▶ [Directions] Go through the data below. Pull out every line that has the word "propriet".

▶ [Records]
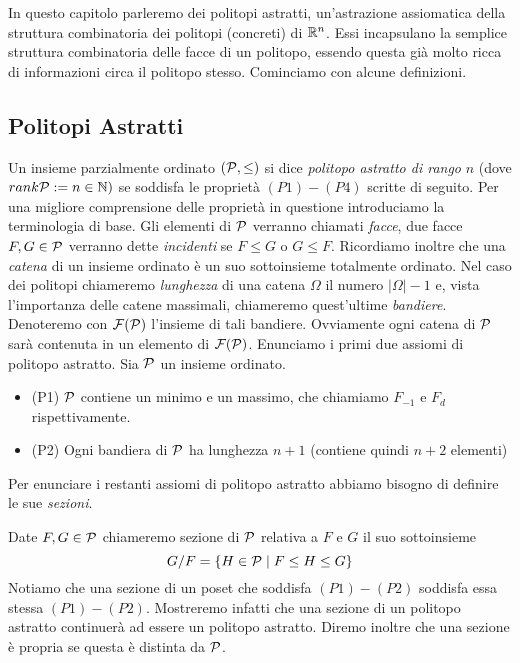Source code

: In questo capitolo parleremo dei politopi astratti, un'astrazione assiomatica 
della struttura combinatoria dei politopi (concreti) di $\mathbb{R}^n$. Essi incapsulano 
la semplice struttura combinatoria delle facce di un politopo, essendo questa 
gi\`a molto ricca di informazioni circa il politopo stesso. Cominciamo con 
alcune 
definizioni.





\subsection{Politopi Astratti}
Un insieme parzialmente ordinato $(\mathcal{P},\leq)$ si dice \emph{politopo astratto di 
rango} $n$ (dove $rank\mathcal{P}:=n\in\mathbb{N})$ se soddisfa le propriet\`a 
$(P1)-(P4)$ scritte 
di seguito. Per una migliore comprensione delle propriet\`a in questione 
introduciamo la terminologia di base. Gli elementi di $\mathcal{P}$ verranno chiamati 
\emph{facce}, due facce $F,G\in\mathcal{P}$ verranno dette \emph{incidenti} se $F\leq G$ o $G\leq F$. 
Ricordiamo inoltre che una \emph{catena} di un insieme ordinato \`e un suo 
sottoinsieme totalmente ordinato. Nel caso dei politopi chiameremo 
\emph{lunghezza} di una catena $\Omega$ il numero $\left|\Omega\right|-1$ e, 
vista l'importanza delle catene massimali, chiameremo quest'ultime \emph{bandiere}.
Denoteremo con $\mathcal{F}(\mathcal{P})$ l'insieme di tali bandiere. Ovviamente ogni 
catena di $\mathcal{P}$ sar\`a contenuta in un elemento di $\mathcal{F}(\mathcal{P})$.
Enunciamo i primi due assiomi di politopo astratto. Sia $\mathcal{P}$ un insieme 
ordinato.


\begin{itemize}
\item (P1) $\mathcal{P}$ contiene un minimo e un massimo, che chiamiamo $F_{-1}$ e $F_d$ 
rispettivamente.
\item (P2) Ogni bandiera di $\mathcal{P}$ ha lunghezza $n+1$ (contiene quindi $n+2$ 
elementi)
\end{itemize}



Per enunciare i restanti assiomi di politopo astratto abbiamo bisogno di 
definire le sue \emph{sezioni}.

\begin{defin}
Date $F,G\in\mathcal{P}$ chiameremo sezione di $\mathcal{P}$ relativa a $F$ e $G$ il suo 
sottoinsieme
\begin{equation*}
G/F=\left\{H\in\mathcal{P}\mid F\leq H\leq G\right\}
\end{equation*}
Notiamo che una sezione di un poset che soddisfa $(P1)-(P2)$ soddisfa essa 
stessa $(P1)-(P2)$. Mostreremo infatti che una sezione di un politopo astratto
continuer\`a ad essere un politopo astratto. Diremo inoltre che una sezione \`e 
propria se questa \`e distinta da $\mathcal{P}$.
\end{defin}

▶ [Answer section]
rango} $n$ (dove $rank\mathcal{P}:=n\in\mathbb{N})$ se soddisfa le propriet\`a 
di seguito. Per una migliore comprensione delle propriet\`a in questione 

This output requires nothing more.